Super Dimension Fortress Macross is an anime series created by Studio Nue. The series ran from October 3, 1982 to June 26, 1983 over 36 episodes.

The series was originally licensed by AnimEigo, who restored the series and released it on DVD with Japanese audio and English subtitles.
 At first a limited edition pre-order boxset was released on December 21, 2001. Three smaller boxsets, each comprising three discs, were released from September 10, 2002. Finally, Animeigo released 9 individual volumes

The series was then licensed by ADV, who re-released the series with an English dub alongside the original Japanese audio and English subtitles. The seven individual volumes were released between January 10, 2006 and December 19, 2006 and a complete collection followed on October 21, 2008.

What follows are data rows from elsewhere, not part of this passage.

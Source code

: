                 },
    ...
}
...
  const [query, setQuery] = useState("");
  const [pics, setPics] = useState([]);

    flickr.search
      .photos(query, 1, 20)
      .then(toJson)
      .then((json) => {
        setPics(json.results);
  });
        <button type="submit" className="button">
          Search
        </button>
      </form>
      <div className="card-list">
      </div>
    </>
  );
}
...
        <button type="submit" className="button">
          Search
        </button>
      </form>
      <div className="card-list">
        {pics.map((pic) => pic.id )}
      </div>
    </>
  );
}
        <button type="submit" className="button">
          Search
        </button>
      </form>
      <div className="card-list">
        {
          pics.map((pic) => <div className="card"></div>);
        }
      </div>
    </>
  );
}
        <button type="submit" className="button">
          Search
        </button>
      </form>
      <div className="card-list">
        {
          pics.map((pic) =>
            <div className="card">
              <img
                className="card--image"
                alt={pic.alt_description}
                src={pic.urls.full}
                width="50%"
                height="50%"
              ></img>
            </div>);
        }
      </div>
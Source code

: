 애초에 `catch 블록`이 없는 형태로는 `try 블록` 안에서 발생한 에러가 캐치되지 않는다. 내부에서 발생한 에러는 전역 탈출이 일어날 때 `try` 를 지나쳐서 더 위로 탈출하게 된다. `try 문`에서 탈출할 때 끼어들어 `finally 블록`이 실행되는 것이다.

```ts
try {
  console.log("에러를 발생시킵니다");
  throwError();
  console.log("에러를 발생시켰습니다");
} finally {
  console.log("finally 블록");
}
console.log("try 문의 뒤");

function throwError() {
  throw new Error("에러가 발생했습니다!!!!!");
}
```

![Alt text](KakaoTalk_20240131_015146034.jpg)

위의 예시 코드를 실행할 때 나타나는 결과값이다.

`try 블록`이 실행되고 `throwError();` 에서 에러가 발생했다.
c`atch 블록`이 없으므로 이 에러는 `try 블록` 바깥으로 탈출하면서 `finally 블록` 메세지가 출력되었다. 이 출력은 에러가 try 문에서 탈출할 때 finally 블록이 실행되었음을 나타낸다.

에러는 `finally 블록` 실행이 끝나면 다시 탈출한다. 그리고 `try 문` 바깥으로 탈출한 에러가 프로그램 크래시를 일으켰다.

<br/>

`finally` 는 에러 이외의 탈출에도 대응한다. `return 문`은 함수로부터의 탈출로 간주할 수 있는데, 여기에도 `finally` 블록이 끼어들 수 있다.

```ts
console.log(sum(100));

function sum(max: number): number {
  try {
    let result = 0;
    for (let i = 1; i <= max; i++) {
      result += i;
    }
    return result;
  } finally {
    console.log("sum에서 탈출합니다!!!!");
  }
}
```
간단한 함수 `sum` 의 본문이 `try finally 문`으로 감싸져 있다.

On July 25, 2014, Lionsgate Home Entertainment announced that they would release a new Robotech DVD collection entitled Robotech: The Classic Collection exclusively through Amazon.com. Volume 1 contains the first 18 episodes of Robotech: The Macross Saga as it was originally broadcast, and the first 18 episodes of Macross, completely uncut and in Japanese with English subtitles.

In Japan, a boxset containing the entire series created from HD remastered video was released as "The Super Dimension Fortress Macross Memorial Box" on February 22, 2008.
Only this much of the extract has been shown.